Groomsman says 'I do' to the bride
Dear Amy: I'm in love with my best friend's fiancée, and I'm set to be a groomsman at their wedding.
I met the bride in college. We worked together. After months of office flirting, we spent a night together. I told her how I felt, and she reciprocated. However, the next day I got a "can we act like that didn't happen and just be friends" text. I respected her request.
Many months later, we met our new co-worker. He and I became good friends. A year in, they started seeing one another. Despite being best friends, I never told him or anyone how I felt about her. I didn't want to admit I was still holding onto one night from several years ago.
I moved away in an effort to distance myself from the relationship, but remained great friends to both. After years of turning down potential partners, I decided I deserved to be happy. I dated a woman for four years, and while I loved her very much, it never matched what I feel for the bride.

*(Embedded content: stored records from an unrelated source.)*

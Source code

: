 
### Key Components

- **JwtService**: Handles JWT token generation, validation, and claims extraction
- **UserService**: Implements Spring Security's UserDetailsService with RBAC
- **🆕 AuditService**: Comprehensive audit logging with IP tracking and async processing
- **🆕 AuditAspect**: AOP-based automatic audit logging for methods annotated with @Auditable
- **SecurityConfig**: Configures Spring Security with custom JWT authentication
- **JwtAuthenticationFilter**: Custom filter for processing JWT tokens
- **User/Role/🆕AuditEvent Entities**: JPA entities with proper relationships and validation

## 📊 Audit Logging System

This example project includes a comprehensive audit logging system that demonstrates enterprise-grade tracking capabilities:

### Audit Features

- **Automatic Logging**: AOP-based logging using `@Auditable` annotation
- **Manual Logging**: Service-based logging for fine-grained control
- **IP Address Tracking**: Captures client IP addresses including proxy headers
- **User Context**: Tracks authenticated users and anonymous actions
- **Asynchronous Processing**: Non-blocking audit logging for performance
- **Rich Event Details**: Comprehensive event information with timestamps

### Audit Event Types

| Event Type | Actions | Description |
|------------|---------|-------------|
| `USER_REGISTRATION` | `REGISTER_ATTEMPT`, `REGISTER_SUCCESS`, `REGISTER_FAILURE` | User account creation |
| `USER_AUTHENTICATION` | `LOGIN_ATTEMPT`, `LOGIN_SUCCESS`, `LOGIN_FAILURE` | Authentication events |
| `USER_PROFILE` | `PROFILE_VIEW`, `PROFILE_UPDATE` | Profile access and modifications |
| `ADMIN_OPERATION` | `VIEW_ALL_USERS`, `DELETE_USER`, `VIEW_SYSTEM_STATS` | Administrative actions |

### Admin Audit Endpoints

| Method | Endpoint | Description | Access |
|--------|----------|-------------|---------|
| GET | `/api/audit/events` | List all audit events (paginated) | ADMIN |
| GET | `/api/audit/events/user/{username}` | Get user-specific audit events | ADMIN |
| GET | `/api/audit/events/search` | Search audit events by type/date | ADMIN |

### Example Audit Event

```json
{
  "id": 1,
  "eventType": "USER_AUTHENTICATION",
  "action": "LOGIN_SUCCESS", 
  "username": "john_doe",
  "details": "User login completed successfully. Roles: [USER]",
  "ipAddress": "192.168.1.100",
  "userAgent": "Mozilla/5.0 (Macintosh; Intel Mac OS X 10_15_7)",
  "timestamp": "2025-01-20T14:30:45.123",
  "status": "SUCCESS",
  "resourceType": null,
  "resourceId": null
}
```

Months will go by where I don't think about her. But when I go back to visit, or if she's brought up in conversation, I realize the feelings are still there.
So, here I am, seven years into this ridiculous infatuation. The groom is like a brother to me and I think they're great together. I have no delusions about a future with her. I just want to be able to move on.
Can I gain closure without coming clean to the bride or groom? Because I fear to do so would end both relationships completely.
Dear Groomsman: This is basically the plot from "Four Weddings and a Funeral," but I assume the outcome would be different, because life is not always like a movie. When you ponder the concept of "coming clean," you have to also ask yourself: "What good would it do?" The answer here is "none."
One way to gain closure would be for you to witness the wedding, and make a conscious choice to finally close the book on your infatuation. You've been moving toward this for several years, and you have largely been successful.